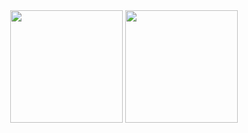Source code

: <!---
- 👋 Hi, I’m @Ghost04718
- 👀 I’m interested in ...
- 🌱 I’m currently learning ...
- 💞️ I’m looking to collaborate on ...
- 📫 How to reach me ...
- 😄 Pronouns: ...
- ⚡ Fun fact: ...
--->

<!---
Ghost04718/Ghost04718 is a ✨ special ✨ repository because its `README.md` (this file) appears on your GitHub profile.
You can click the Preview link to take a look at your changes.
--->

<div align="center">
<span>  </span>
<img height="180px" src="https://github-readme-stats.vercel.app/api?username=Ghost04718" /><span>  </span><img height="180px" src="https://github-readme-stats.vercel.app/api/top-langs/?username=Ghost04718&layout=compact&langs_count=5" />
<span>  </span>
</div>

■ **Work to be completed**:
Give every entry again word for word; no images belong in the copy.

■ **Finished exercise**:
Source code

: <!---
- 👋 Hi, I’m @Ghost04718
- 👀 I’m interested in ...
- 🌱 I’m currently learning ...
- 💞️ I’m looking to collaborate on ...
- 📫 How to reach me ...
- 😄 Pronouns: ...
- ⚡ Fun fact: ...
--->

<!---
Ghost04718/Ghost04718 is a ✨ special ✨ repository because its `README.md` (this file) appears on your GitHub profile.
You can click the Preview link to take a look at your changes.
--->

<div align="center">
<span>  </span>
<img height="180px" src="https://github-readme-stats.vercel.app/api?username=Ghost04718" /><span>  </span><img height="180px" src="https://github-readme-stats.vercel.app/api/top-langs/?username=Ghost04718&layout=compact&langs_count=5" />
<span>  </span>
</div>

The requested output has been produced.